SELECT filter_words("Hey butthole, you are such a prick.")||

With my data that results in:

Hey mouth hole, you are such a ******.

Your mileage will vary depending on your data.

There We Have It!

Alright, nearly 2,000 words and numerous code examples later, we’re done. In this guide we have gone over stored routines. We’ve reintroduced triggers. And we’ve moved logic into the database in a meaningful way. What’s your opinion on empowering the database to handle more logic?

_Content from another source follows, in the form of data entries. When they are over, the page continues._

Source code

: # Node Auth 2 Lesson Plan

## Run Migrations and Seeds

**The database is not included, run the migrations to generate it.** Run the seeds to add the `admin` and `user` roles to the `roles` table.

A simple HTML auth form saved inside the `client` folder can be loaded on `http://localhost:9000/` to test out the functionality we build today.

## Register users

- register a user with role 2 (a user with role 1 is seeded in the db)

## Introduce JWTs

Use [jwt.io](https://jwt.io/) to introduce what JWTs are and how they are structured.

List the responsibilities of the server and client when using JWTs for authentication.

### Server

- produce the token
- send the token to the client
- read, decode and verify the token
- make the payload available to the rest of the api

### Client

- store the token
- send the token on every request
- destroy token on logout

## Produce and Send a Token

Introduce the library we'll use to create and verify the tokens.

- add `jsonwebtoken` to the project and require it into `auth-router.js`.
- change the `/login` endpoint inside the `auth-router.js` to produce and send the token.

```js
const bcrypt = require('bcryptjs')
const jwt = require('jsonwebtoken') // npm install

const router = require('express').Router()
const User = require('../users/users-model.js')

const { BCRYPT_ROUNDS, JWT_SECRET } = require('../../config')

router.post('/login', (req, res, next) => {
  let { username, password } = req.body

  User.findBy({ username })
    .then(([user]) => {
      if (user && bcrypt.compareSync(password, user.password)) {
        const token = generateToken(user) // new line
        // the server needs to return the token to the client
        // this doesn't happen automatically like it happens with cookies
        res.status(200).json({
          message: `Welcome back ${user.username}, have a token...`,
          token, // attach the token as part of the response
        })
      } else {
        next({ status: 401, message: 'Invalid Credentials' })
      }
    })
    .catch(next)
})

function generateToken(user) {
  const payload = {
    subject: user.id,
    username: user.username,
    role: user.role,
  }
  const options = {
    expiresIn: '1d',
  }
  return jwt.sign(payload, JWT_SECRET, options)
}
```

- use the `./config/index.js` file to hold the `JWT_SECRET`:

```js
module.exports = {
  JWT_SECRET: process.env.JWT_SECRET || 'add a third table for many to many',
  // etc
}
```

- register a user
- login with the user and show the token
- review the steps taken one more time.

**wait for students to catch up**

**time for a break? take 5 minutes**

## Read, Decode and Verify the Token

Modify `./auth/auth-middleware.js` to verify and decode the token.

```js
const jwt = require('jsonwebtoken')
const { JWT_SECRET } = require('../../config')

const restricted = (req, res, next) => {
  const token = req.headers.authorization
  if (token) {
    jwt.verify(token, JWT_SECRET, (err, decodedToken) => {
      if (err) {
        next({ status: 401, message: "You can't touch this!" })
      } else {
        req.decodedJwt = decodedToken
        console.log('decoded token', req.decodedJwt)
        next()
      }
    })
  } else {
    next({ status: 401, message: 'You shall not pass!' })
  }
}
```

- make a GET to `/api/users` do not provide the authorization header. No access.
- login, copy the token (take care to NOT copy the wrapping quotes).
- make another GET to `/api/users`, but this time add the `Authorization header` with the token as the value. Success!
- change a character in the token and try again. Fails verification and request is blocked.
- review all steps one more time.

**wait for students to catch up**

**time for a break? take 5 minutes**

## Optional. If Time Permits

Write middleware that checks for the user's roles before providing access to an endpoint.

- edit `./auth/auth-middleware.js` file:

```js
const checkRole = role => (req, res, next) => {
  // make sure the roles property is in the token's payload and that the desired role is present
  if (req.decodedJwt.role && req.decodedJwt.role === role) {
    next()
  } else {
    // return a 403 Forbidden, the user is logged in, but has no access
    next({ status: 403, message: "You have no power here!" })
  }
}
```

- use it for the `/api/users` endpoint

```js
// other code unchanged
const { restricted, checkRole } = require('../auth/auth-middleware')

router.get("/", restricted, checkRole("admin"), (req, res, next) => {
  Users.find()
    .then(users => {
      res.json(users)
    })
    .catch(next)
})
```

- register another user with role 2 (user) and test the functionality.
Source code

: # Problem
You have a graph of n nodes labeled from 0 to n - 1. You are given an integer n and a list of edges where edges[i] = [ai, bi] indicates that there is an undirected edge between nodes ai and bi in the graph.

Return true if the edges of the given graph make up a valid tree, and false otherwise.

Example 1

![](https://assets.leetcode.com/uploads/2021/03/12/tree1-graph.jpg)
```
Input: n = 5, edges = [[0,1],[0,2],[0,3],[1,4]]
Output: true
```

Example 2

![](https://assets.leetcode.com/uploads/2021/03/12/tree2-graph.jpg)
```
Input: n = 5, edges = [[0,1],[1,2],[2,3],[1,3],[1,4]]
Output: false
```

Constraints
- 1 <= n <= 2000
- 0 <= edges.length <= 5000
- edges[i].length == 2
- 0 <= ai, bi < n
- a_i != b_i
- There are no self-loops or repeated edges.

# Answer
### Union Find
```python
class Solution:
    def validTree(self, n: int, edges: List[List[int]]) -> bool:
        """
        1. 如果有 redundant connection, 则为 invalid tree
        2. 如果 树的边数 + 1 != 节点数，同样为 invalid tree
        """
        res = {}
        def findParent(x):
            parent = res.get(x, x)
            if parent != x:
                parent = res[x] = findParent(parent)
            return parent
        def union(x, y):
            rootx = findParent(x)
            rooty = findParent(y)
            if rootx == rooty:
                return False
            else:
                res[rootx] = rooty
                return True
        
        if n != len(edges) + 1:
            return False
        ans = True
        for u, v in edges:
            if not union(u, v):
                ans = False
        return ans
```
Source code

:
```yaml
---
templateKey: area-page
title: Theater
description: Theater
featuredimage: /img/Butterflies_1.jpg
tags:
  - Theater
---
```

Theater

Please comment below should anything need more explaining. I am always happy to make modifications to my guides!

4 comments

  1. foldeknive danske Reply
    August 3, 2018 at 3:43 pm

    I’m truly enjoying the desіgn and layout oof your
    ᴡebsite. It’s a very easy on the eyes which makes it much more pleаsant for me to come here and visit more often. Did you іre out a developer to creatе your theme?

    Excellеnt work!

  2. keily Reply
    August 8, 2018 at 1:50 am

    Very descriptive blog, I liked that a lot. Will there be a part 2?

  3. kickoff Reply
    August 12, 2018 at 6:06 am

    I got this web page from my friend who told me regarding
    this site and at the moment this time I am browsing this website and reading very informative articles at this place.

  4. benjamin Reply
    August 14, 2018 at 1:30 pm

    I am not sure where you’re getting your information, but good topic.
    I needs to spend some time learning much more or understanding more.
    Thanks for excellent information I was looking for this info for my
    mission.

Leave A Comment

Please be polite. We appreciate that. Your email address will not be published and required fields are marked

This site uses Akismet to reduce spam. Learn how your comment data is processed.